Le parti social-démocrate du Canada, le Nouveau Parti démocratique (NPD), a annoncé qu’il appuierait l’arrivée au pouvoir d’un gouvernement minoritaire libéral ou d’une coalition menée par les libéraux après les élections fédérales de lundi prochain.
Le chef du NPD, Thomas Mulcair, a dit à plusieurs reprises que si aucun parti ne remportait une majorité parlementaire le 19 octobre, son parti serait prêt à former un gouvernement de coalition avec le parti de la grande entreprise qu’est le Parti libéral du Canada.
Cependant, dans sa plateforme électorale publiée vendredi dernier, le NPD est allé encore plus loi. Dans sa plateforme, le NPD s’engage officiellement à travailler «de concert avec d’autres partis fédéralistes, dans le cadre d’ententes informelles ou stables, pour mettre un terme à la décennie perdue de Stephen Harper».
Considérant que les libéraux dominent actuellement les sondages alors que le NPD est tombé loin derrière en troisième place, il s’agit d’un engagement à aider Justin Trudeau à devenir premier ministre, comme chef d’un gouvernement minoritaire ou d’une coalition NPD-libérale.

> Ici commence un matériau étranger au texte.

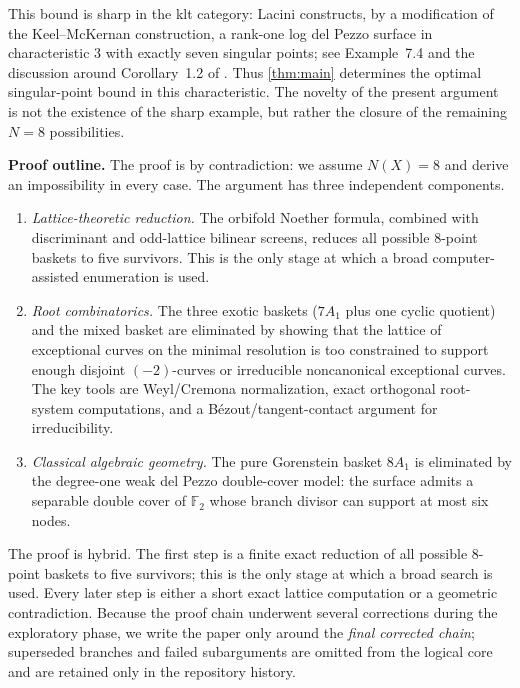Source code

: \documentclass[11pt]{article}
\theoremstyle{definition}
\begin{document}
This bound is sharp in the klt category: Lacini constructs, by a modification of the Keel--McKernan construction, a rank-one log del Pezzo surface in characteristic $3$ with exactly seven singular points; see Example~7.4 and the discussion around Corollary~1.2 of \cite{Lacini24}. Thus \cref{thm:main} determines the optimal singular-point bound in this characteristic. The novelty of the present argument is not the existence of the sharp example, but rather the closure of the remaining $N=8$ possibilities.

\medskip
\noindent
\textbf{Proof outline.}
The proof is by contradiction: we assume $N(X)=8$ and derive an impossibility in every case.
The argument has three independent components.
\begin{enumerate}[label=\textup{(\arabic*)}]
\item\emph{Lattice-theoretic reduction.} The orbifold Noether formula, combined with discriminant and odd-lattice bilinear screens, reduces all possible $8$-point baskets to five survivors. This is the only stage at which a broad computer-assisted enumeration is used.
\item\emph{Root combinatorics.} The three exotic baskets ($7A_1$ plus one cyclic quotient) and the mixed basket are eliminated by showing that the lattice of exceptional curves on the minimal resolution is too constrained to support enough disjoint $(-2)$-curves or irreducible noncanonical exceptional curves. The key tools are Weyl/Cremona normalization, exact orthogonal root-system computations, and a B\'ezout/tangent-contact argument for irreducibility.
\item\emph{Classical algebraic geometry.} The pure Gorenstein basket $8A_1$ is eliminated by the degree-one weak del Pezzo double-cover model: the surface admits a separable double cover of $\mathbb F_2$ whose branch divisor can support at most six nodes.
\end{enumerate}

The proof is hybrid. The first step is a finite exact reduction of all possible $8$-point baskets to five survivors; this is the only stage at which a broad search is used. Every later step is either a short exact lattice computation or a geometric contradiction. Because the proof chain underwent several corrections during the exploratory phase, we write the paper only around the \emph{final corrected chain}; superseded branches and failed subarguments are omitted from the logical core and are retained only in the repository history.
\end{document}
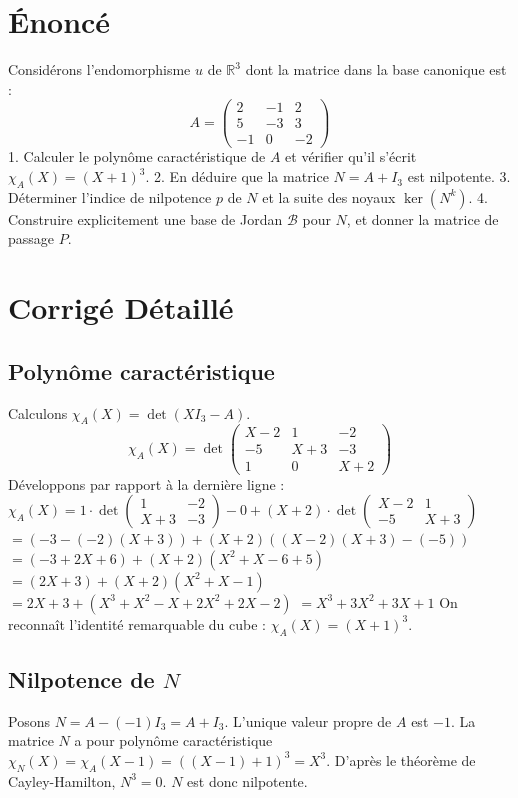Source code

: \documentclass[11pt,a4paper]{article}
\begin{document}
\section{Énoncé}
Considérons l'endomorphisme $u$ de $\mathbb{R}^3$ dont la matrice dans la base canonique est :
$$A = \begin{pmatrix} 2 & -1 & 2 \\ 5 & -3 & 3 \\ -1 & 0 & -2 \end{pmatrix}$$
1. Calculer le polynôme caractéristique de $A$ et vérifier qu'il s'écrit $\chi_A(X) = (X+1)^3$.
2. En déduire que la matrice $N = A + I_3$ est nilpotente.
3. Déterminer l'indice de nilpotence $p$ de $N$ et la suite des noyaux $\ker(N^k)$.
4. Construire explicitement une base de Jordan $\mathcal{B}$ pour $N$, et donner la matrice de passage $P$.

\section{Corrigé Détaillé}

\subsection{Polynôme caractéristique}
Calculons $\chi_A(X) = \det(X I_3 - A)$.
$$\chi_A(X) = \det \begin{pmatrix} X - 2 & 1 & -2 \\ -5 & X + 3 & -3 \\ 1 & 0 & X + 2 \end{pmatrix}$$
Développons par rapport à la dernière ligne :
$\chi_A(X) = 1 \cdot \det \begin{pmatrix} 1 & -2 \\ X+3 & -3 \end{pmatrix} - 0 + (X+2) \cdot \det \begin{pmatrix} X-2 & 1 \\ -5 & X+3 \end{pmatrix}$
$= (-3 - (-2)(X+3)) + (X+2)((X-2)(X+3) - (-5))$
$= (-3 + 2X + 6) + (X+2)(X^2 + X - 6 + 5)$
$= (2X + 3) + (X+2)(X^2 + X - 1)$
$= 2X + 3 + (X^3 + X^2 - X + 2X^2 + 2X - 2)$
$= X^3 + 3X^2 + 3X + 1$
On reconnaît l'identité remarquable du cube : $\chi_A(X) = (X + 1)^3$.

\subsection{Nilpotence de $N$}
Posons $N = A - (-1)I_3 = A + I_3$.
L'unique valeur propre de $A$ est $-1$.
La matrice $N$ a pour polynôme caractéristique $\chi_N(X) = \chi_A(X - 1) = ((X-1)+1)^3 = X^3$.
D'après le théorème de Cayley-Hamilton, $N^3 = 0$. $N$ est donc nilpotente.
\end{document}
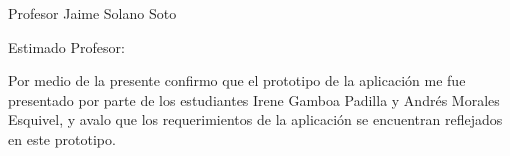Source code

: \documentclass[12pt]{letter}
\date{Marzo, 1 2013}
\begin{document}
 
\begin{letter}{Profesor Jaime Solano Soto}
\opening{Estimado Profesor:}
 
Por medio de la presente confirmo que el prototipo de la aplicaci\'on me fue presentado por parte de los estudiantes Irene Gamboa Padilla y Andr\'es Morales Esquivel, y avalo que los requerimientos de la aplicaci\'on se encuentran reflejados en este prototipo.
 
\closing{\ }
 
\end{letter}
 
\end{document}
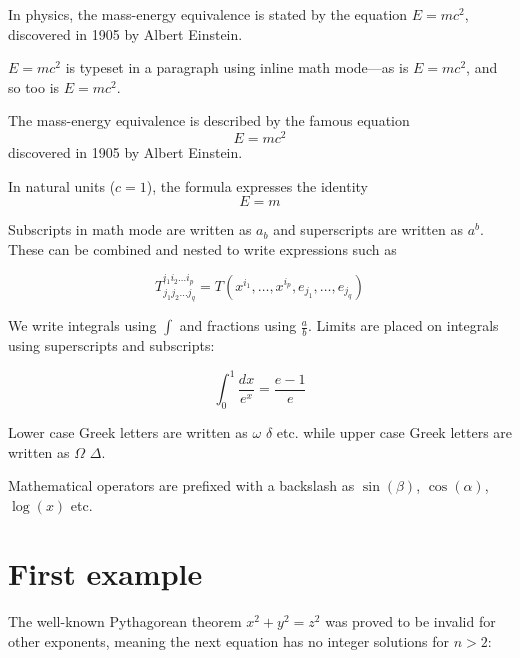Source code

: \documentclass{article}
\begin{document}
In physics, the mass-energy equivalence is stated 
by the equation $E=mc^2$, discovered in 1905 by Albert Einstein.

\begin{math}
    E=mc^2
\end{math} is typeset in a paragraph using inline math mode---as is $E=mc^2$, and so too is \(E=mc^2\).

The mass-energy equivalence is described by the famous equation
\[ E=mc^2 \] discovered in 1905 by Albert Einstein. 

In natural units ($c = 1$), the formula expresses the identity
\begin{equation}
E=m
\end{equation}

Subscripts in math mode are written as $a_b$ and superscripts are written as $a^b$.
These can be combined and nested to write expressions such as

\[ T^{i_1 i_2 \dots i_p}_{j_1 j_2 \dots j_q} = T(x^{i_1},\dots,x^{i_p},e_{j_1},\dots,e_{j_q}) \]

We write integrals using $\int$ and fractions using $\frac{a}{b}$.
Limits are placed on integrals using superscripts and subscripts:

\[ \int_0^1 \frac{dx}{e^x} =  \frac{e-1}{e} \]

Lower case Greek letters are written as $\omega$ $\delta$ etc.
while upper case Greek letters are written as $\Omega$ $\Delta$.

Mathematical operators are prefixed with a backslash as $\sin(\beta)$, $\cos(\alpha)$, $\log(x)$ etc.

\section{First example}

The well-known Pythagorean theorem \(x^2 + y^2 = z^2\) was proved to be invalid for other exponents, 
meaning the next equation has no integer solutions for \(n>2\):
\end{document}

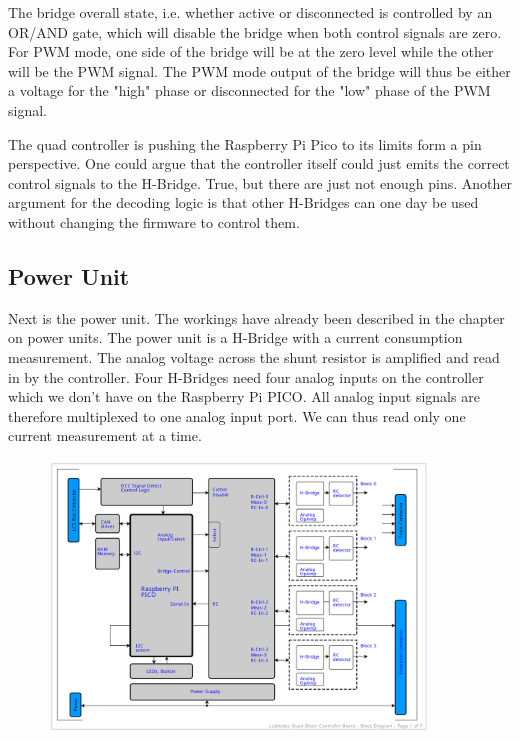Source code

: The bridge overall state, i.e. whether active or disconnected is controlled by an OR/AND gate, which will disable the bridge when both control signals are zero. For PWM mode, one side of the bridge will be at the zero level while the other will be the PWM signal. The PWM mode output of the bridge will thus be either a voltage for the "high" phase or disconnected for the "low" phase of the PWM signal.

The quad controller is pushing the Raspberry Pi Pico to its limits form a pin perspective. One could argue that the controller itself could just emits the correct control signals to the H-Bridge. True, but there are just not enough pins. Another argument for the decoding logic is that other H-Bridges can one day be used without changing the firmware to control them. 

\subsection{Power Unit}

Next is the power unit. The workings have already been described in the chapter on power units. The power unit is a H-Bridge with a current consumption measurement. The analog voltage across the shunt resistor is amplified and read in by the controller. Four H-Bridges need four analog inputs on the controller which we don't have on the Raspberry Pi PICO. All analog input signals are therefore multiplexed to one analog input port. We can thus read only one current measurement at a time.

\begin{figure}[htbp]
    \centering
    \includegraphics[page=4, width=0.9\textwidth]{./Schematics/Schematic_LcsNodes-Quad-Block-Controller.pdf}
\end{figure}
\FloatBarrier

La référence aux «ententes informelles ou stables» s’applique autant à une coalition, dans laquelle le NPD détiendrait des portefeuilles ministériels dans un gouvernement dirigé par les libéraux, qu’à un «accord». Selon ce scénario, le NPD s’engagerait à soutenir un gouvernement libéral au parlement pendant une durée déterminée, sans doute comptée en années, en échange d’une promesse libérale à mettre en œuvre une série de mesures convenues.
Faisant une apparition au programme télévisé «Question Period» de la chaîne CTV, Mulcair a dit croire que la porte pour une coalition avec les libéraux demeure ouverte, même si Trudeau a dit à maintes reprises que bien qu’il est prêt à travailler avec le NPD au parlement, il ne souhaite pas se joindre à ce parti dans un gouvernement de coalition. Quoi qu’il en soit, a insisté Mulcair, la priorité numéro un du NPD est de chasser Harper et ses conservateurs du pouvoir.

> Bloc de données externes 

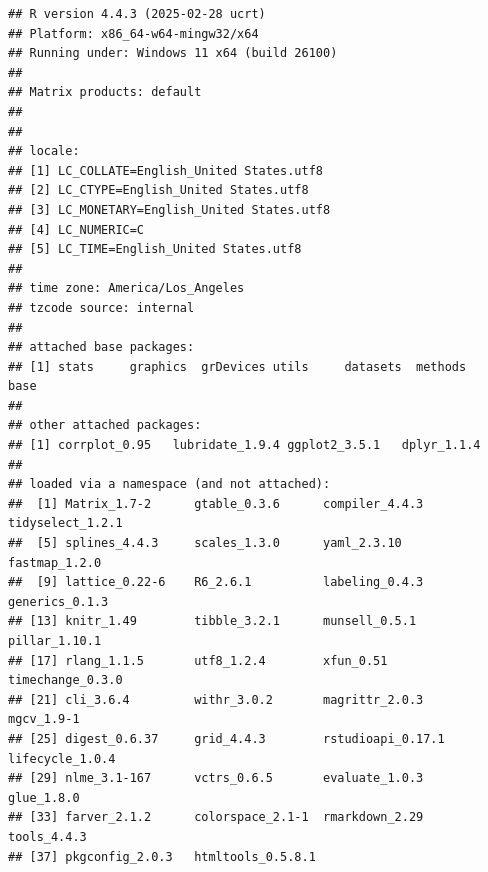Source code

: \documentclass[
]{article}
\begin{document}
\begin{verbatim}
## R version 4.4.3 (2025-02-28 ucrt)
## Platform: x86_64-w64-mingw32/x64
## Running under: Windows 11 x64 (build 26100)
## 
## Matrix products: default
## 
## 
## locale:
## [1] LC_COLLATE=English_United States.utf8 
## [2] LC_CTYPE=English_United States.utf8   
## [3] LC_MONETARY=English_United States.utf8
## [4] LC_NUMERIC=C                          
## [5] LC_TIME=English_United States.utf8    
## 
## time zone: America/Los_Angeles
## tzcode source: internal
## 
## attached base packages:
## [1] stats     graphics  grDevices utils     datasets  methods   base     
## 
## other attached packages:
## [1] corrplot_0.95   lubridate_1.9.4 ggplot2_3.5.1   dplyr_1.1.4    
## 
## loaded via a namespace (and not attached):
##  [1] Matrix_1.7-2      gtable_0.3.6      compiler_4.4.3    tidyselect_1.2.1 
##  [5] splines_4.4.3     scales_1.3.0      yaml_2.3.10       fastmap_1.2.0    
##  [9] lattice_0.22-6    R6_2.6.1          labeling_0.4.3    generics_0.1.3   
## [13] knitr_1.49        tibble_3.2.1      munsell_0.5.1     pillar_1.10.1    
## [17] rlang_1.1.5       utf8_1.2.4        xfun_0.51         timechange_0.3.0 
## [21] cli_3.6.4         withr_3.0.2       magrittr_2.0.3    mgcv_1.9-1       
## [25] digest_0.6.37     grid_4.4.3        rstudioapi_0.17.1 lifecycle_1.0.4  
## [29] nlme_3.1-167      vctrs_0.6.5       evaluate_1.0.3    glue_1.8.0       
## [33] farver_2.1.2      colorspace_2.1-1  rmarkdown_2.29    tools_4.4.3      
## [37] pkgconfig_2.0.3   htmltools_0.5.8.1
\end{verbatim}
\end{document}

Un gouvernement dirigé par les libéraux, peu importe sa composition, serait un instrument de la grande entreprise pour intensifier l’assaut contre la classe ouvrière. Il utiliserait un discours «progressiste» afin de mieux aller de l’avant avec le programme d’austérité et d’agression impérialiste de la classe dirigeante.
La dernière fois qu’ils ont été au pouvoir au niveau fédéral, les libéraux ont imposé les plus importantes coupes sociales de l’histoire canadienne, sabrant des dizaines de milliards de dollars dans les soins de santé, l’éducation post-secondaire et l’aide sociale, puis réduisant radicalement l’accès à l’assurance-emploi. Le gouvernement Chrétien-Martin a ensuite mis en œuvre des réductions d’impôt massives sur les revenus personnels, ainsi que sur les revenus d’entreprise et les gains en capital dans le but d’augmenter les profits et les revenus des sociétés, des riches et des super-riches.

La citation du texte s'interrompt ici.